In response, several local Somerville and Medford neighborhoods have their own neighborhood associations and councils; these neighborhood groups exist to battle the many aspects of the housing crisis seen both in direct correlation to Tufts and larger trends of Boston real estate. Edward Beuchert, a Somerville resident on Conwell Avenue and co-founder of the West Somerville Neighborhood Association, confirmed the rent disparity, stating, “The house across the street from me was sold by the older couple who lived there to an investor landlord who then proceeded to rent it to twelve Tufts students. With students paying approximately $10K per year for an off-campus bedroom, and having little choice to do otherwise, a landlord is able to charge students significantly more money than a family could afford.”
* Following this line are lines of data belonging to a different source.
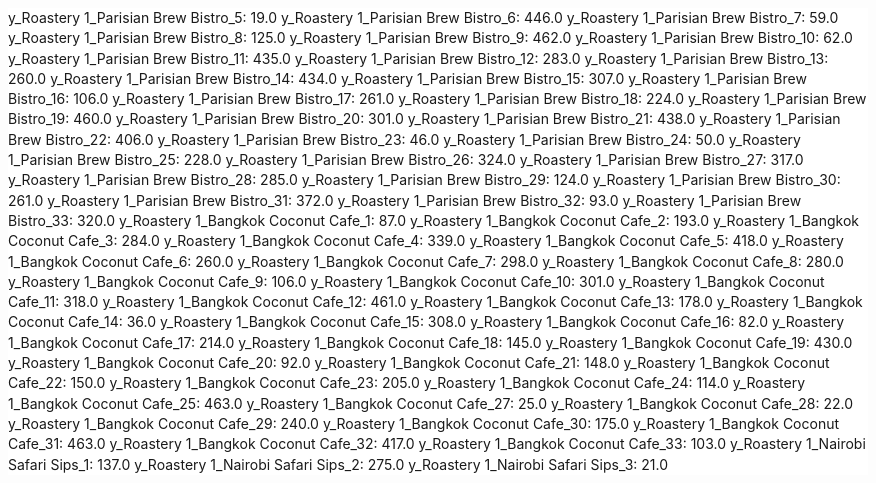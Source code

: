 y_Roastery 1_Parisian Brew Bistro_5: 19.0
y_Roastery 1_Parisian Brew Bistro_6: 446.0
y_Roastery 1_Parisian Brew Bistro_7: 59.0
y_Roastery 1_Parisian Brew Bistro_8: 125.0
y_Roastery 1_Parisian Brew Bistro_9: 462.0
y_Roastery 1_Parisian Brew Bistro_10: 62.0
y_Roastery 1_Parisian Brew Bistro_11: 435.0
y_Roastery 1_Parisian Brew Bistro_12: 283.0
y_Roastery 1_Parisian Brew Bistro_13: 260.0
y_Roastery 1_Parisian Brew Bistro_14: 434.0
y_Roastery 1_Parisian Brew Bistro_15: 307.0
y_Roastery 1_Parisian Brew Bistro_16: 106.0
y_Roastery 1_Parisian Brew Bistro_17: 261.0
y_Roastery 1_Parisian Brew Bistro_18: 224.0
y_Roastery 1_Parisian Brew Bistro_19: 460.0
y_Roastery 1_Parisian Brew Bistro_20: 301.0
y_Roastery 1_Parisian Brew Bistro_21: 438.0
y_Roastery 1_Parisian Brew Bistro_22: 406.0
y_Roastery 1_Parisian Brew Bistro_23: 46.0
y_Roastery 1_Parisian Brew Bistro_24: 50.0
y_Roastery 1_Parisian Brew Bistro_25: 228.0
y_Roastery 1_Parisian Brew Bistro_26: 324.0
y_Roastery 1_Parisian Brew Bistro_27: 317.0
y_Roastery 1_Parisian Brew Bistro_28: 285.0
y_Roastery 1_Parisian Brew Bistro_29: 124.0
y_Roastery 1_Parisian Brew Bistro_30: 261.0
y_Roastery 1_Parisian Brew Bistro_31: 372.0
y_Roastery 1_Parisian Brew Bistro_32: 93.0
y_Roastery 1_Parisian Brew Bistro_33: 320.0
y_Roastery 1_Bangkok Coconut Cafe_1: 87.0
y_Roastery 1_Bangkok Coconut Cafe_2: 193.0
y_Roastery 1_Bangkok Coconut Cafe_3: 284.0
y_Roastery 1_Bangkok Coconut Cafe_4: 339.0
y_Roastery 1_Bangkok Coconut Cafe_5: 418.0
y_Roastery 1_Bangkok Coconut Cafe_6: 260.0
y_Roastery 1_Bangkok Coconut Cafe_7: 298.0
y_Roastery 1_Bangkok Coconut Cafe_8: 280.0
y_Roastery 1_Bangkok Coconut Cafe_9: 106.0
y_Roastery 1_Bangkok Coconut Cafe_10: 301.0
y_Roastery 1_Bangkok Coconut Cafe_11: 318.0
y_Roastery 1_Bangkok Coconut Cafe_12: 461.0
y_Roastery 1_Bangkok Coconut Cafe_13: 178.0
y_Roastery 1_Bangkok Coconut Cafe_14: 36.0
y_Roastery 1_Bangkok Coconut Cafe_15: 308.0
y_Roastery 1_Bangkok Coconut Cafe_16: 82.0
y_Roastery 1_Bangkok Coconut Cafe_17: 214.0
y_Roastery 1_Bangkok Coconut Cafe_18: 145.0
y_Roastery 1_Bangkok Coconut Cafe_19: 430.0
y_Roastery 1_Bangkok Coconut Cafe_20: 92.0
y_Roastery 1_Bangkok Coconut Cafe_21: 148.0
y_Roastery 1_Bangkok Coconut Cafe_22: 150.0
y_Roastery 1_Bangkok Coconut Cafe_23: 205.0
y_Roastery 1_Bangkok Coconut Cafe_24: 114.0
y_Roastery 1_Bangkok Coconut Cafe_25: 463.0
y_Roastery 1_Bangkok Coconut Cafe_27: 25.0
y_Roastery 1_Bangkok Coconut Cafe_28: 22.0
y_Roastery 1_Bangkok Coconut Cafe_29: 240.0
y_Roastery 1_Bangkok Coconut Cafe_30: 175.0
y_Roastery 1_Bangkok Coconut Cafe_31: 463.0
y_Roastery 1_Bangkok Coconut Cafe_32: 417.0
y_Roastery 1_Bangkok Coconut Cafe_33: 103.0
y_Roastery 1_Nairobi Safari Sips_1: 137.0
y_Roastery 1_Nairobi Safari Sips_2: 275.0
y_Roastery 1_Nairobi Safari Sips_3: 21.0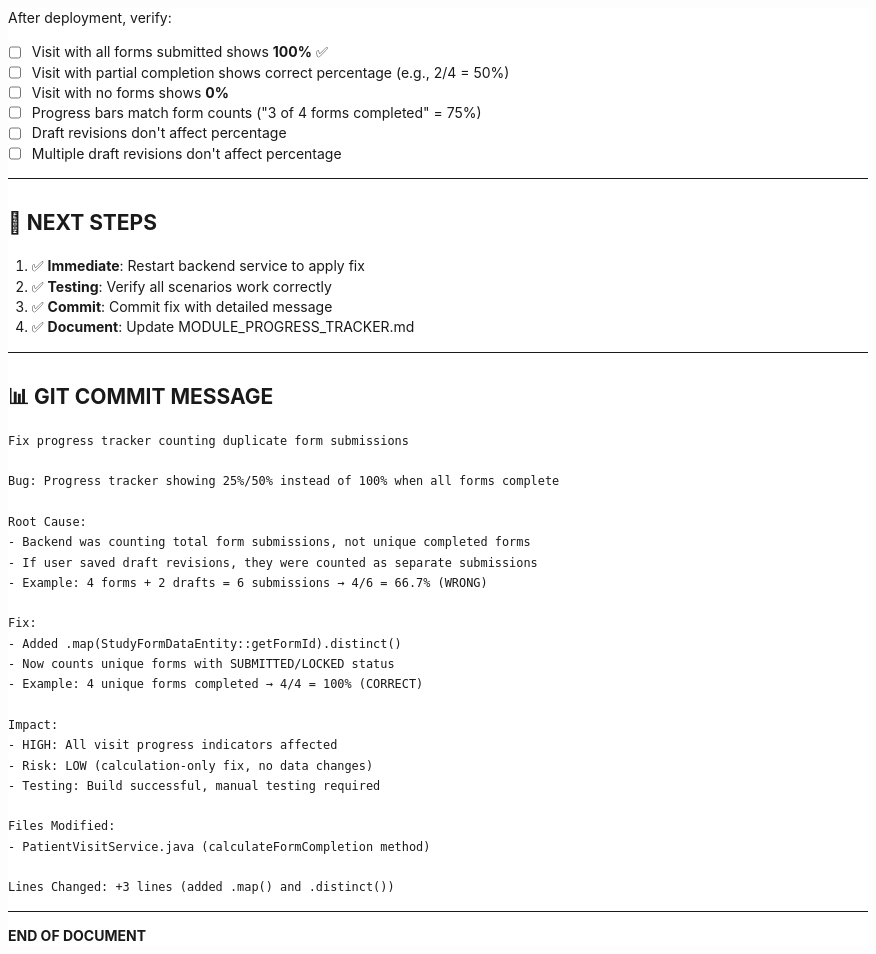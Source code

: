 After deployment, verify:

- [ ] Visit with all forms submitted shows **100%** ✅
- [ ] Visit with partial completion shows correct percentage (e.g., 2/4 = 50%)
- [ ] Visit with no forms shows **0%**
- [ ] Progress bars match form counts ("3 of 4 forms completed" = 75%)
- [ ] Draft revisions don't affect percentage
- [ ] Multiple draft revisions don't affect percentage

---

## 🚀 **NEXT STEPS**

1. ✅ **Immediate**: Restart backend service to apply fix
2. ✅ **Testing**: Verify all scenarios work correctly
3. ✅ **Commit**: Commit fix with detailed message
4. ✅ **Document**: Update MODULE_PROGRESS_TRACKER.md

---

## 📊 **GIT COMMIT MESSAGE**

```
Fix progress tracker counting duplicate form submissions

Bug: Progress tracker showing 25%/50% instead of 100% when all forms complete

Root Cause:
- Backend was counting total form submissions, not unique completed forms
- If user saved draft revisions, they were counted as separate submissions
- Example: 4 forms + 2 drafts = 6 submissions → 4/6 = 66.7% (WRONG)

Fix:
- Added .map(StudyFormDataEntity::getFormId).distinct()
- Now counts unique forms with SUBMITTED/LOCKED status
- Example: 4 unique forms completed → 4/4 = 100% (CORRECT)

Impact:
- HIGH: All visit progress indicators affected
- Risk: LOW (calculation-only fix, no data changes)
- Testing: Build successful, manual testing required

Files Modified:
- PatientVisitService.java (calculateFormCompletion method)

Lines Changed: +3 lines (added .map() and .distinct())
```

---

**END OF DOCUMENT**
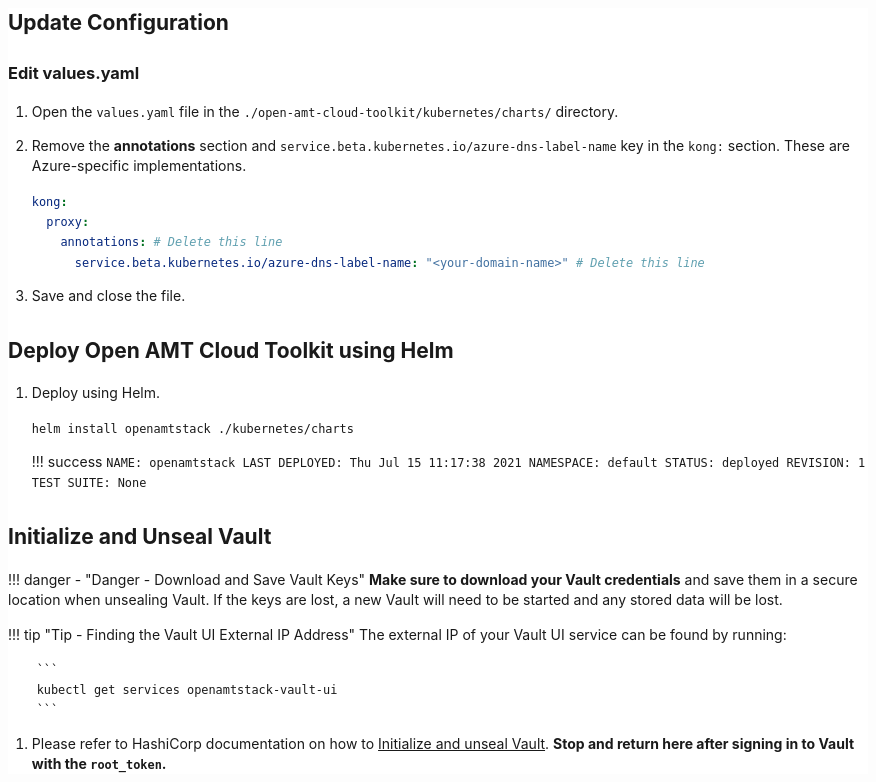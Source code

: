 ## Update Configuration

### Edit values.yaml

1. Open the `values.yaml` file in the `./open-amt-cloud-toolkit/kubernetes/charts/` directory.

2. Remove the **annotations** section and `service.beta.kubernetes.io/azure-dns-label-name` key in the `kong:` section. These are Azure-specific implementations.

    ``` yaml hl_lines="3 4"
    kong:
      proxy:
        annotations: # Delete this line
          service.beta.kubernetes.io/azure-dns-label-name: "<your-domain-name>" # Delete this line
    ```

3. Save and close the file.


## Deploy Open AMT Cloud Toolkit using Helm

1. Deploy using Helm.

    ```
    helm install openamtstack ./kubernetes/charts
    ```

    !!! success
        ```
        NAME: openamtstack
        LAST DEPLOYED: Thu Jul 15 11:17:38 2021
        NAMESPACE: default
        STATUS: deployed
        REVISION: 1
        TEST SUITE: None
        ```

## Initialize and Unseal Vault

!!! danger - "Danger - Download and Save Vault Keys"
    **Make sure to download your Vault credentials** and save them in a secure location when unsealing Vault.  If the keys are lost, a new Vault will need to be started and any stored data will be lost.

!!! tip "Tip - Finding the Vault UI External IP Address"
        The external IP of your Vault UI service can be found by running:

        ```
        kubectl get services openamtstack-vault-ui
        ```

1. Please refer to HashiCorp documentation on how to [Initialize and unseal Vault](https://learn.hashicorp.com/tutorials/vault/kubernetes-azure-aks?in=vault/kubernetes#initialize-and-unseal-vault). **Stop and return here after signing in to Vault with the `root_token`.**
Meanwhile, Our Revolution chapters in both Somerville and Medford build coalitions and organize around community members’ rights in the area. Jess Farrell, a Medford resident and Our Revolution Medford community organizer, echoed similar sentiments to Beuchert. “As a community member, I see the Tufts housing crisis as one of many pressures on the Medford housing market for working people,” she said. “But,” she continued, “it’s the one that can be most easily addressed and the one that comes from an institution whose strategic goals purports to support social change as a core theme. Developers in the housing market don’t have that mission to hold them accountable to; we know that their core mission is to turn a profit, and it’s much more difficult for the community to overcome that.”
Activist residents like Beuchert and Farrell are mobilizing in a variety of ways to try to solve the gentrification Tufts is creating in its backyard. When asked about what fighting for fair housing entails as a community organizer, Farrell responded: “We need Tufts’ help in fixing the housing problem in Medford, and we know that Tufts is the best-positioned actor to make a huge impact right now. Building a dorm and taking other measures to provide students with what they need on campus will help keep working people in their homes, and Tufts has the power and responsibility to make this impact.”
Residents are more than aware of Tufts University’s rent-hiking effects in their cities and are more than willing to stand with students. “I want to stress it’s not the students [creating the housing crisis]. This is all about how Tufts decides to manage its business,” Katjana Ballantyne, President of Somerville’s City Council and Ward 7 Councillor, said. Beuchert, Farrell, and Ballantyne all attended THL’s November march and rally, and Farrell and Ballantyne both sat in meetings THL members conducted with Dean of Student Affairs Mary Pat McMahon .
Ultimately, as students, we must keep in mind that building relationships with Somerville and Medford residents is necessary not just for pressuring Tufts to build more housing, but also for remembering that we are fighting the same struggle—and quite frankly, remembering to be more neighborly. We could go much farther as a community if we form closer student-resident bonds. Opening our eyes to the crossover between our Tufts community and the Somerville and Medford community at large has never been more important. It’s never too late to sign a petition or help shovel a sidewalk, especially when the Tufts housing crisis is affecting everyone in the local area. Beuchert’s parting words? “As long as there’s a housing lottery with ‘losers’ who can’t live on-campus as they wish, there is by definition a housing shortage… What we have now isn’t just a ‘shortage’—it’s a full-blown emergency!”